L'ouïe, la vue et le cœur
de chacun de ceux-là, il sera demandé compte. »
6. La question des incapacités : un cas que le Coran aborde partiellement
Le Coran aborde la question de l'incapacité physique pour la pureté rituelle (tayammum, 4:43 ; 5:6), autorisant une substitution.
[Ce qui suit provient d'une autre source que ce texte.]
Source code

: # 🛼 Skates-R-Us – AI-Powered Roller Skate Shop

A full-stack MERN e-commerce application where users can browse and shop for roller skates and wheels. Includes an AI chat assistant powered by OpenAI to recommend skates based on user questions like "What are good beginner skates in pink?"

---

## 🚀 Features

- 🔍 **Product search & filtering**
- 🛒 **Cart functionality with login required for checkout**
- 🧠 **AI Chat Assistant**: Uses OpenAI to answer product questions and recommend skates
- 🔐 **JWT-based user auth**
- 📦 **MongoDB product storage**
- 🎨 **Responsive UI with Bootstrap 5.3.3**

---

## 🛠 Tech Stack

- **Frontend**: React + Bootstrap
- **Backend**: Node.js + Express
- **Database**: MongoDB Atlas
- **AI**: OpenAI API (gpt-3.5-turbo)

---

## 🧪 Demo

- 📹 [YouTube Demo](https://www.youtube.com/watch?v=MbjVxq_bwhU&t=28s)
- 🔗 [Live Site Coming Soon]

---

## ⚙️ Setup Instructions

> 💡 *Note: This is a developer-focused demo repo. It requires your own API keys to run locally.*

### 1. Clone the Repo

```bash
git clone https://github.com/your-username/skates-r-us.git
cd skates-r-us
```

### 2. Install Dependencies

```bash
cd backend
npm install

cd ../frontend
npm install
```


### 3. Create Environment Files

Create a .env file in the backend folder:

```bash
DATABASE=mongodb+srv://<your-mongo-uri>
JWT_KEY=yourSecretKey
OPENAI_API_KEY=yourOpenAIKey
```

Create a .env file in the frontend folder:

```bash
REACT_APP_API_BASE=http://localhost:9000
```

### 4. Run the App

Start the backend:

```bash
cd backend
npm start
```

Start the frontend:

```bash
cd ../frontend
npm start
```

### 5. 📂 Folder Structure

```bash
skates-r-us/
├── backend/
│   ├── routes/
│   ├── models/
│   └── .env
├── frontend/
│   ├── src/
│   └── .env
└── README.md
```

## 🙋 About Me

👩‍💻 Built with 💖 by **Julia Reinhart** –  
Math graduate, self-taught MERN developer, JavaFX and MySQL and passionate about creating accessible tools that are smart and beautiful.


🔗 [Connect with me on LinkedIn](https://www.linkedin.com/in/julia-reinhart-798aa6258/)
Il aborde l'abréviation de la ṣalāt en voyage et en danger (4:101–102).
Ces concessions textuelles montrent que le Coran peut prévoir des adaptations quand il le juge nécessaire — et qu'il les énonce alors explicitement.
L'absence d'une adaptation explicite pour les ṣalāt manquées n'est donc pas un oubli technique :
C'est une zone que le texte laisse ouverte sans la légiférer.
AL-AN'ÂM — 6 : 38
مَا فَرَطْنَا فِي الْكِتَابِ مِنْ شَيْءٍ
Mā faratnā fi-l-kitābi min shay'
« Nous n'avons rien omis dans le Livre. »
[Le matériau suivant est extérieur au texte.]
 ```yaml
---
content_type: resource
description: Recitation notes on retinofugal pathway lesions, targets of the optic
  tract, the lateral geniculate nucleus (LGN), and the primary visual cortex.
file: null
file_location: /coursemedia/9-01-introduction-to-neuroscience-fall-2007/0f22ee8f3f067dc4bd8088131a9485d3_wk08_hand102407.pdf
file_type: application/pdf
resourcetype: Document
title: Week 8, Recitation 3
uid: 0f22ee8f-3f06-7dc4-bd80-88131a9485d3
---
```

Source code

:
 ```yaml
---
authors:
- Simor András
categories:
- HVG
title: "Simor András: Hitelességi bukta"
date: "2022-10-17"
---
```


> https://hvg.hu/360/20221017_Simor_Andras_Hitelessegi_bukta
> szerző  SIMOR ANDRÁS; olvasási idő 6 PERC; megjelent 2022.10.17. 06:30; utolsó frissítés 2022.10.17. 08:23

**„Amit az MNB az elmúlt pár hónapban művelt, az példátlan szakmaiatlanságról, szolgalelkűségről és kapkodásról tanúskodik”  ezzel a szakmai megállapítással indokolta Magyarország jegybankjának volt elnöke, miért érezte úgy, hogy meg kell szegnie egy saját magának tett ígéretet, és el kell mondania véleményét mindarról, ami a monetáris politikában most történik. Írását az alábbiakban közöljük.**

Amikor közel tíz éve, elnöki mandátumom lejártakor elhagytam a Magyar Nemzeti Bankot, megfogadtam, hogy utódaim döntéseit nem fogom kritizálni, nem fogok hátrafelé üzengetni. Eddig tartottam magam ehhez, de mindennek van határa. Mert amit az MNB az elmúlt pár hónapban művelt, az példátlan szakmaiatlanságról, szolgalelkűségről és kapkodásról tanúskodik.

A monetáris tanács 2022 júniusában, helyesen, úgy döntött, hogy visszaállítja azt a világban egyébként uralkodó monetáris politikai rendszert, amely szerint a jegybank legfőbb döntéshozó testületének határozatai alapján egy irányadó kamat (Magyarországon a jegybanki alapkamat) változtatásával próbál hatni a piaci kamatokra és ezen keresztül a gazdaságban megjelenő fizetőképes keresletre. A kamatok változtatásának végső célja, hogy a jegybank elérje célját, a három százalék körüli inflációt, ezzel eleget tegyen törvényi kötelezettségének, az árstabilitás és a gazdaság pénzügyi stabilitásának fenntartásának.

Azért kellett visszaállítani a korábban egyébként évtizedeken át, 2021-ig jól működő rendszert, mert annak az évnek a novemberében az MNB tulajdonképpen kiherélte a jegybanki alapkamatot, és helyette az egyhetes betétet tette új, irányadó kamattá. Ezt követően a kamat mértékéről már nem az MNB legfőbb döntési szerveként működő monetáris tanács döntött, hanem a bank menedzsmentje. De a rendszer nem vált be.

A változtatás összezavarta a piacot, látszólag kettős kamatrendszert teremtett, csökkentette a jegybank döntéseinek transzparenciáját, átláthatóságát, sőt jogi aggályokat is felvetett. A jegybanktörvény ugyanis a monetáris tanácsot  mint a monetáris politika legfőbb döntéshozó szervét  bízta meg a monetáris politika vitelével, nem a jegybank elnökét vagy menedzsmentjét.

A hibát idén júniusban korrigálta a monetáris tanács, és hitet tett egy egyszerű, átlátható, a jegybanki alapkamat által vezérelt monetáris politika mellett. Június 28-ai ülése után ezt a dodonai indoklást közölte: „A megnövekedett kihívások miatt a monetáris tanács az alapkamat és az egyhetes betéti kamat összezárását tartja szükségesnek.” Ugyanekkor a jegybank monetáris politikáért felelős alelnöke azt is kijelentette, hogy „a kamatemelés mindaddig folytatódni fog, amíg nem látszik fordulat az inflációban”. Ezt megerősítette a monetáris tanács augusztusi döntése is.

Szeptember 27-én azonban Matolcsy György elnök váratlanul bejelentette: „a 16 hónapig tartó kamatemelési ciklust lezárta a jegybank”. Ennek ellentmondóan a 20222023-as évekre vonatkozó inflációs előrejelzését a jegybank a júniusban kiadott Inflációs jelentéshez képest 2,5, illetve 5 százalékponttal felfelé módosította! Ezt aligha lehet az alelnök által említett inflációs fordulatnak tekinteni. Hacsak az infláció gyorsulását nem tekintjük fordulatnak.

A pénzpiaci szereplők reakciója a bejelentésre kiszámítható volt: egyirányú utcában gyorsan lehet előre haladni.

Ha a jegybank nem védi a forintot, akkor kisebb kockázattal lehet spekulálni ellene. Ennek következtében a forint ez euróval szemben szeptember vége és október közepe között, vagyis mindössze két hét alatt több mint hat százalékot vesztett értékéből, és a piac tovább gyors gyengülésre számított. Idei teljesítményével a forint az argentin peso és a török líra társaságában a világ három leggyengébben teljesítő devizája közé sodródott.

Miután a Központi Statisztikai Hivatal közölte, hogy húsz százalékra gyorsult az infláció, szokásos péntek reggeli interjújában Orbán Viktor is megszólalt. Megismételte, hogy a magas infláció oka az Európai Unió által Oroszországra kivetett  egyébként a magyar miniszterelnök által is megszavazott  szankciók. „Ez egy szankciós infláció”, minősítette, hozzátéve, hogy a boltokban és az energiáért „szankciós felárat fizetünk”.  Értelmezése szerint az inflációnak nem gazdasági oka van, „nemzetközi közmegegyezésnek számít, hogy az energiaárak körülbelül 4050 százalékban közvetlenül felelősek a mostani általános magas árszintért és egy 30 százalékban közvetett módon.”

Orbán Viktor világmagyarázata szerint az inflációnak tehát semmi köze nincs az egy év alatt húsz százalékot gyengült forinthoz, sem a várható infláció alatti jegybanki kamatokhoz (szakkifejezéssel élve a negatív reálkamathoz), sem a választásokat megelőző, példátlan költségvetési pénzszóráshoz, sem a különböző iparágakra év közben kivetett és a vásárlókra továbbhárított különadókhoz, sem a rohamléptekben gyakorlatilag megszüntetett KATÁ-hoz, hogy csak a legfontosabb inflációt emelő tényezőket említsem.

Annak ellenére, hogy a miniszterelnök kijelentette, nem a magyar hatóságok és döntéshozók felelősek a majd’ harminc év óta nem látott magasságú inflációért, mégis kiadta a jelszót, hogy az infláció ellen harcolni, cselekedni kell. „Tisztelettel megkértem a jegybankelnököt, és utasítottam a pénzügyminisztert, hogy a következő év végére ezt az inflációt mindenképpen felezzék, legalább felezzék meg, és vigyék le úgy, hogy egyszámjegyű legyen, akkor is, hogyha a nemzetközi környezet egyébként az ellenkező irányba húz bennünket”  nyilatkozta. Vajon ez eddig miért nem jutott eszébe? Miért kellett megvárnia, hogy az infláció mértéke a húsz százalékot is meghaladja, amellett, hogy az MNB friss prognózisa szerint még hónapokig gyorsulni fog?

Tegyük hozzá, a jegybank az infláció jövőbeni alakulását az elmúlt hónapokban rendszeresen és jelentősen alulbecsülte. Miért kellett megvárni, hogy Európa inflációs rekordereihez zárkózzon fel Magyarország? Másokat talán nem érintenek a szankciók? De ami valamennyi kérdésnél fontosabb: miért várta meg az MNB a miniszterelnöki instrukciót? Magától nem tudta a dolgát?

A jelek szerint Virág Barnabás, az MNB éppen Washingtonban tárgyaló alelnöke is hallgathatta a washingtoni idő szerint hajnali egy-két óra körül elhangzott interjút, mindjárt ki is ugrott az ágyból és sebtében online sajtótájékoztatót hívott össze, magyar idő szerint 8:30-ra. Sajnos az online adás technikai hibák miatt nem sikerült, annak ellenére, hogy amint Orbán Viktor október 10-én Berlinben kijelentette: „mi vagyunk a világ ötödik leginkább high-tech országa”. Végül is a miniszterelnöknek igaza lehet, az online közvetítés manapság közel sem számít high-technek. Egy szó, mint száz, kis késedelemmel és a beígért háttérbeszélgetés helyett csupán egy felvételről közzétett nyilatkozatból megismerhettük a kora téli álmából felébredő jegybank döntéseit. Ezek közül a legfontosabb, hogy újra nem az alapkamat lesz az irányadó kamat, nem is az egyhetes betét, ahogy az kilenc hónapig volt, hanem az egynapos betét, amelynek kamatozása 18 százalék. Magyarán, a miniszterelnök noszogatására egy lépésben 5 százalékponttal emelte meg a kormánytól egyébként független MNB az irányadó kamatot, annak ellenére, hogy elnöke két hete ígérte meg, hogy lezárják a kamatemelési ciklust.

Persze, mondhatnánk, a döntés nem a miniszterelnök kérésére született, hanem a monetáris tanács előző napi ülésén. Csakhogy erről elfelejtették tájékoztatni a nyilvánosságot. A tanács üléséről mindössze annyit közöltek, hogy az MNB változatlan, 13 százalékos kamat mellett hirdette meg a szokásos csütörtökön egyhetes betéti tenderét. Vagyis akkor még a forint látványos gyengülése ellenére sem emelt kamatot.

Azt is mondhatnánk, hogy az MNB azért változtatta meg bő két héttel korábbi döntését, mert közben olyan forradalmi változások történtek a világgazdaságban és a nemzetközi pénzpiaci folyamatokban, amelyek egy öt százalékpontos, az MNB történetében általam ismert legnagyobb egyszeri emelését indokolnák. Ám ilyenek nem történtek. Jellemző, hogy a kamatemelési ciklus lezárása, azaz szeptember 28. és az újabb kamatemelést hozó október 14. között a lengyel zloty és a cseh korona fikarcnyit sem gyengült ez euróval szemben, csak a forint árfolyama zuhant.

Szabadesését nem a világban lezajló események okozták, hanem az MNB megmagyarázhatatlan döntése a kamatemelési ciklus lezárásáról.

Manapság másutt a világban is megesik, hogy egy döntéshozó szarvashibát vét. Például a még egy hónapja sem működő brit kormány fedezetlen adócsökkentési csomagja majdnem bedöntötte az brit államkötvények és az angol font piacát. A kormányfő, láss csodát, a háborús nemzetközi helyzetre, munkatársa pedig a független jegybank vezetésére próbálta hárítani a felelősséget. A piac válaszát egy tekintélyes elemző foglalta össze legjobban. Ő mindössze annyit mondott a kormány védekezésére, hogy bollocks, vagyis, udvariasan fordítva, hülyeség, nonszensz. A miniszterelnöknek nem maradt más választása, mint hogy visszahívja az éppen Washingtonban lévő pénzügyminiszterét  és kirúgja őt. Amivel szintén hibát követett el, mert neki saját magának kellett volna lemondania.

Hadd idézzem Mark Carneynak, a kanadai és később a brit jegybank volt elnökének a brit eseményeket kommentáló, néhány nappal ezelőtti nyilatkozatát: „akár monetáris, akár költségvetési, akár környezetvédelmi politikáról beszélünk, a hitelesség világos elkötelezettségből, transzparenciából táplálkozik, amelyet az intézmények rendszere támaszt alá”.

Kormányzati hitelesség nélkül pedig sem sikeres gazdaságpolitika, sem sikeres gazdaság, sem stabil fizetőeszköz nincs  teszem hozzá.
On s'arrête là où le texte s'arrête.
7. SYNTHÈSE ET CONCLUSION HONNÊTE:
À ceux qui affirment que le Coran prescrit le qadāʾ :
Montrez le verset.
Qaḍaytum en 4:103 est dans le contexte de la ṣalāt al-khawf achevée — non d'un rattrapage.
Mawqūtan dit que la ṣalāt a ses temps — non qu'elle se rattrape.
Li-dhikrī fonde la ṣalāt dans le dhikr — non un système de compensation.
À ceux qui affirment que le Coran interdit le qadāʾ :
montrez le verset.
Aucun texte ne dit que la ṣalāt manquée est définitivement perdue, ni que la performer hors-temps est prohibé.
La position honnête est DE RECONNAÎTRE AVEC HUMILITÉ QUE:
Le Coran ne légifère pas sur cette question.
Ce qui n'est pas dans le texte ne peut être dit au nom du texte — ni dans un sens, ni dans l'autre.
L'HUMAIN N'A PAS À SE PRONONCER LÀ OÙ LE LIVRE DE ALLAH NE SE PRONONCE PAS.
Comme cité précédemment, il ne s'agit pas d'un oubli:
AL-AN'ÂM — 6 : 38
مَا فَرَطْنَا فِي الْكِتَابِ مِنْ شَيْءٍ
Mā faratnā fi-l-kitābi min shay'
« Nous n'avons rien omis dans le Livre. »
On s'arrête là où le texte s'arrête:
Il n'incombe pas aux humains de légiférer lorsque le Coran fait silence.